Le choc des cultures renforce-t-il un "racisme anti-allemand" dans les collèges ou les jeunes immigrés sont la majorité?

Au fil des années, les jeunes écoliers allemands "de souche" du collège d'Essen Karnap se sont sentis de plus en plus seuls. Les deux tiers des 146 élèves de cet établissement scolaire au coeur de la Ruhr, sont originaires de familles immigrées, turques ou arabes. Les jeunes allemands en entendent de toutes les couleurs, « nazis, » « racistes », « Allemands de merde », « traînée ». Les coups peuvent pleuvoir aussi.

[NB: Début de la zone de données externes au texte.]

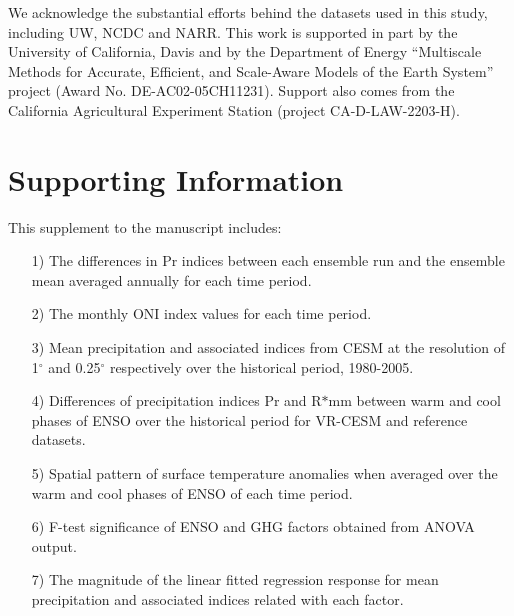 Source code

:We acknowledge the substantial efforts behind the datasets used in this study, including UW, NCDC and NARR. This work is supported in part by the University of California, Davis and by the Department of Energy ``Multiscale Methods for Accurate, Efficient, and Scale-Aware Models of the Earth System'' project (Award No. DE-AC02-05CH11231). Support also comes from the California Agricultural Experiment Station (project CA-D-LAW-2203-H). 

\section{Supporting Information}

This supplement to the manuscript includes:

\begin{itemize}

\item[1)] The differences in Pr indices between each ensemble run and the ensemble mean averaged annually for each time period.

\item[2)] The monthly ONI index values for each time period.

\item[3)] Mean precipitation and associated indices from CESM at the resolution of 1$^\circ$ and 0.25$^\circ$ respectively over the historical period, 1980-2005.

\item[4)] Differences of precipitation indices Pr and R$\ast$mm between warm and cool phases of ENSO over the historical period for VR-CESM and reference datasets.

\item[5)] Spatial pattern of surface temperature anomalies when averaged over the warm and cool phases of ENSO of each time period.

\item[6)] F-test significance of ENSO and GHG factors obtained from ANOVA output.

\item[7)] The magnitude of the linear fitted regression response for mean precipitation and associated indices related with each factor.

\end{itemize}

Et si je me défends « une bande de vingt jeunes turcs m'attendent à la sortie », affirme Sébastian, 16 ans, qui se sent de plus « étranger » dans une école devenue un « champs de bataille de la guerre des cultures ».

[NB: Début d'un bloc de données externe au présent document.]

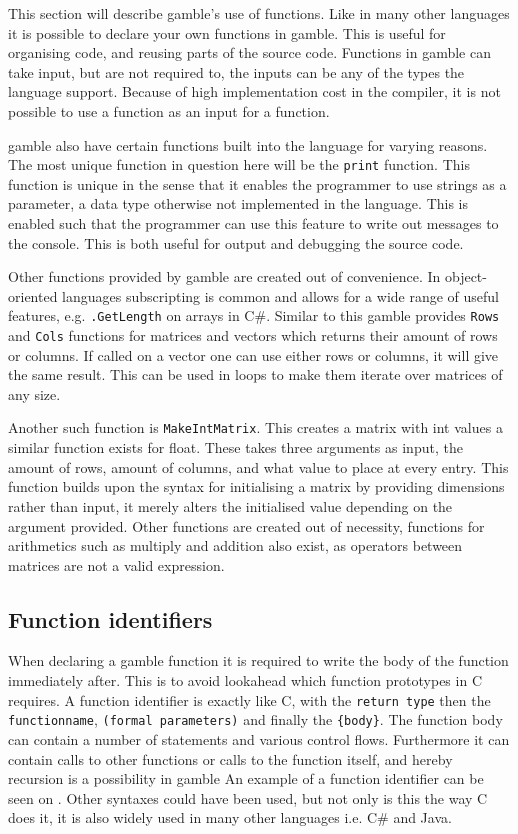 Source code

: This section will describe \gls{gamble}'s use of functions. 
Like in many other languages it is possible to declare your own functions in \gls{gamble}.
This is useful for organising code, and reusing parts of the source code.
Functions in \gls{gamble} can take input, but are not required to, the inputs can be any of the types the language support.
Because of high implementation cost in the compiler, it is not possible to use a function as an input for a function.

\gls{gamble} also have certain functions built into the language for varying reasons.
The most unique function in question here will be the \texttt{print} function.
This function is unique in the sense that it enables the programmer to use strings as a parameter, a data type otherwise not implemented in the language.
This is enabled such that the programmer can use this feature to write out messages to the console. 
This is both useful for output and debugging the source code.

Other functions provided by \gls{gamble} are created out of convenience.
In object-oriented languages subscripting is common and allows for a wide range of useful features, e.g. \texttt{.GetLength} on arrays in C\#.
Similar to this \gls{gamble} provides \texttt{Rows} and \texttt{Cols} functions for matrices and vectors which returns their amount of rows or columns.
If called on a vector one can use either rows or columns, it will give the same result.
This can be used in loops to make them iterate over matrices of any size.

Another such function is \texttt{MakeIntMatrix}.
This creates a matrix with int values a similar function exists for float.
These takes three arguments as input, the amount of rows, amount of columns, and what value to place at every entry.
This function builds upon the syntax for initialising a matrix by providing dimensions rather than input, it merely alters the initialised value depending on the argument provided.
Other functions are created out of necessity, functions for arithmetics such as multiply and addition also exist, as operators between matrices are not a valid expression.

\subsection*{Function identifiers}
When declaring a \gls{gamble} function it is required to write the body of the function immediately after.
This is to avoid lookahead which function prototypes in C requires.
A function identifier is exactly like C, with the \texttt{return type} then the \texttt{functionname}, \texttt{(formal parameters)} and finally the \texttt{\{body\}}.
The function body can contain a number of statements and various control flows.
Furthermore it can contain calls to other functions or calls to the function itself, and hereby recursion is a possibility in \gls{gamble}
An example of a function identifier can be seen on .
Other syntaxes could have been used, but not only is this the way C does it, it is also widely used in many other languages i.e. C\# and Java.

Une « xénophobie anti-allemande » serait en train de gagner les collèges ou les jeunes originaires de l'immigration sont majoritaires. C'est la thèse que met en image le documentaire télévisé choc de la journaliste allemande-turque Güner Balci  tourné à Karnap: «  Lutte dans la classe, les écoliers allemands en minorité »( « Kampf im Klassenzimmer »), et diffusés sur les chaînes publique, ARD et ZDF.

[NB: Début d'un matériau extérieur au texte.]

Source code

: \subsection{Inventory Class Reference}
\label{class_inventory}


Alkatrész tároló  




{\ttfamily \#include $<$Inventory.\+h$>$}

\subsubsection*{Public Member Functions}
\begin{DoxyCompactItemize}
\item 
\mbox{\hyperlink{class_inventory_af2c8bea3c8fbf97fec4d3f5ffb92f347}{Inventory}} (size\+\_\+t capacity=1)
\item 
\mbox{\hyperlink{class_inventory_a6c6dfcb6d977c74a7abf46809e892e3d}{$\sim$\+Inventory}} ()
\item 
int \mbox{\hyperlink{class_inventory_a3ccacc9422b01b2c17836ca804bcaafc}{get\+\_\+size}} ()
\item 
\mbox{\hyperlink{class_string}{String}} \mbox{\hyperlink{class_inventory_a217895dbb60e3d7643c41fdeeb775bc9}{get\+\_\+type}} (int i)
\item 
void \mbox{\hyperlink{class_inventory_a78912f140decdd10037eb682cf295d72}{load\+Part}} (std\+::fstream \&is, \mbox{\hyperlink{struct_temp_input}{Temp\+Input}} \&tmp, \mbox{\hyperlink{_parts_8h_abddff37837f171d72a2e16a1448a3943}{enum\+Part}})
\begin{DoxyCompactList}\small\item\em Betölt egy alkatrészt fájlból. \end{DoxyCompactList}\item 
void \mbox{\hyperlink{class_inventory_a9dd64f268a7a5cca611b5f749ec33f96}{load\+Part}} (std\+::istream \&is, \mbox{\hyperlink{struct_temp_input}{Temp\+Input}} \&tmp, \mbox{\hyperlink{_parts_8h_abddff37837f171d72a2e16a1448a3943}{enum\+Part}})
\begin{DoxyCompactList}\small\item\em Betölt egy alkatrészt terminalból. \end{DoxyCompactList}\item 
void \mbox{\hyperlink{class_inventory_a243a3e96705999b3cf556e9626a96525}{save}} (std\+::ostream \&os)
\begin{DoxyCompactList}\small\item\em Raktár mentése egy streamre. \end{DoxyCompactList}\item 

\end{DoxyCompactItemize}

Güner Balci est une critique virulente du ghetto des familles musulmanes, originaires de l'immigration, repliées sur leurs coutumes et imperméables à l'intégration. Mais « Contrairement à l'image qu'en donne ce film, proteste Roswitta Tschütter, directrice de l'établissement pendant 13 ans. Karnap n'était pas l'école de l'horreur. La coopération avec les mosquée, les associations sociales, la police et ses équipes « anti-violence », avaient peu à peu institué une coexistence « familière » entre les groupes d'élèves». Ce qui est effrayant, convient-elle tout de même, après un instant de réflexion, ce sont ces jeunes qui ne veulent pas s'intègrer à la société allemande dans leur tête et leur coeur. En dépit des efforts des pédagogues. »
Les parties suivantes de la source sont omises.